Leaving the pictures aside, reproduce the data in full and word for word.

• • • • • • •

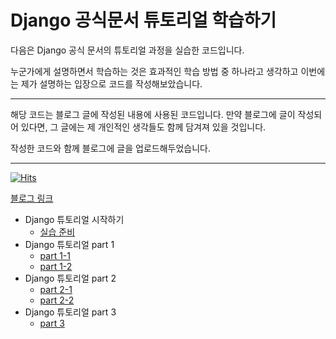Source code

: # Django 공식문서 튜토리얼 학습하기

다음은 Django 공식 문서의 튜토리얼 과정을 실습한 코드입니다.<br>

누군가에게 설명하면서 학습하는 것은 효과적인 학습 방법 중 하나라고 생각하고 이번에는 제가 설명하는 입장으로 코드를 작성해보았습니다.

---

해당 코드는 블로그 글에 작성된 내용에 사용된 코드입니다. 만약 블로그에 글이 작성되어 있다면, 그 글에는 제 개인적인 생각들도 함께 담겨져 있을 것입니다.<br>

작성한 코드와 함께 블로그에 글을 업로드해두었습니다.

---

[![Hits](https://hits.seeyoufarm.com/api/count/incr/badge.svg?url=https%3A%2F%2Fgithub.com%2FIanToo2%2FDjango_Tutorial&count_bg=%2379C83D&title_bg=%23555555&icon=&icon_color=%23E7E7E7&title=hits&edge_flat=false)](https://hits.seeyoufarm.com)

[블로그 링크](https://koggaeng.tistory.com/)

- Django 튜토리얼 시작하기<br>
  - [실습 준비](https://koggaeng.tistory.com/entry/Django-%ED%94%84%EB%A1%9C%EC%A0%9D%ED%8A%B8-1)
- Django 튜토리얼 part 1
  - [part 1-1](https://koggaeng.tistory.com/entry/Django-%EC%B2%AB-%EB%B2%88%EC%A7%B8-%EC%9E%A5%EA%B3%A0-%EC%95%B1-%EC%9E%91%EC%84%B1%ED%95%98%EA%B8%B0-part-1)
  - [part 1-2](https://koggaeng.tistory.com/entry/Django-%EC%B2%AB-%EB%B2%88%EC%A7%B8-%EC%9E%A5%EA%B3%A0-%EC%95%B1-%EC%9E%91%EC%84%B1%ED%95%98%EA%B8%B0-part-1-2)
- Django 튜토리얼 part 2
  - [part 2-1](https://koggaeng.tistory.com/entry/Django-%EC%B2%AB-%EB%B2%88%EC%A7%B8-%EC%9E%A5%EA%B3%A0-%EC%95%B1-%EC%9E%91%EC%84%B1%ED%95%98%EA%B8%B0-part-2-1)
  - [part 2-2](https://koggaeng.tistory.com/entry/Django-%EC%B2%AB-%EB%B2%88%EC%A7%B8-%EC%9E%A5%EA%B3%A0-%EC%95%B1-%EC%9E%91%EC%84%B1%ED%95%98%EA%B8%B0-part-2-2)
- Django 튜토리얼 part 3
  - [part 3](https://koggaeng.tistory.com/entry/Django-%EC%B2%AB-%EB%B2%88%EC%A7%B8-%EC%9E%A5%EA%B3%A0-%EC%95%B1-%EC%9E%91%EC%84%B1%ED%95%98%EA%B8%B0-part-3)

• • • • • • •

Task response -
Source code

: # Django 공식문서 튜토리얼 학습하기

다음은 Django 공식 문서의 튜토리얼 과정을 실습한 코드입니다.<br>

누군가에게 설명하면서 학습하는 것은 효과적인 학습 방법 중 하나라고 생각하고 이번에는 제가 설명하는 입장으로 코드를 작성해보았습니다.

---

해당 코드는 블로그 글에 작성된 내용에 사용된 코드입니다. 만약 블로그에 글이 작성되어 있다면, 그 글에는 제 개인적인 생각들도 함께 담겨져 있을 것입니다.<br>

작성한 코드와 함께 블로그에 글을 업로드해두었습니다.

---

[![Hits](https://hits.seeyoufarm.com/api/count/incr/badge.svg?url=https%3A%2F%2Fgithub.com%2FIanToo2%2FDjango_Tutorial&count_bg=%2379C83D&title_bg=%23555555&icon=&icon_color=%23E7E7E7&title=hits&edge_flat=false)](https://hits.seeyoufarm.com)

[블로그 링크](https://koggaeng.tistory.com/)

- Django 튜토리얼 시작하기<br>
  - [실습 준비](https://koggaeng.tistory.com/entry/Django-%ED%94%84%EB%A1%9C%EC%A0%9D%ED%8A%B8-1)
- Django 튜토리얼 part 1
  - [part 1-1](https://koggaeng.tistory.com/entry/Django-%EC%B2%AB-%EB%B2%88%EC%A7%B8-%EC%9E%A5%EA%B3%A0-%EC%95%B1-%EC%9E%91%EC%84%B1%ED%95%98%EA%B8%B0-part-1)
  - [part 1-2](https://koggaeng.tistory.com/entry/Django-%EC%B2%AB-%EB%B2%88%EC%A7%B8-%EC%9E%A5%EA%B3%A0-%EC%95%B1-%EC%9E%91%EC%84%B1%ED%95%98%EA%B8%B0-part-1-2)
- Django 튜토리얼 part 2
  - [part 2-1](https://koggaeng.tistory.com/entry/Django-%EC%B2%AB-%EB%B2%88%EC%A7%B8-%EC%9E%A5%EA%B3%A0-%EC%95%B1-%EC%9E%91%EC%84%B1%ED%95%98%EA%B8%B0-part-2-1)
  - [part 2-2](https://koggaeng.tistory.com/entry/Django-%EC%B2%AB-%EB%B2%88%EC%A7%B8-%EC%9E%A5%EA%B3%A0-%EC%95%B1-%EC%9E%91%EC%84%B1%ED%95%98%EA%B8%B0-part-2-2)
- Django 튜토리얼 part 3
  - [part 3](https://koggaeng.tistory.com/entry/Django-%EC%B2%AB-%EB%B2%88%EC%A7%B8-%EC%9E%A5%EA%B3%A0-%EC%95%B1-%EC%9E%91%EC%84%B1%ED%95%98%EA%B8%B0-part-3)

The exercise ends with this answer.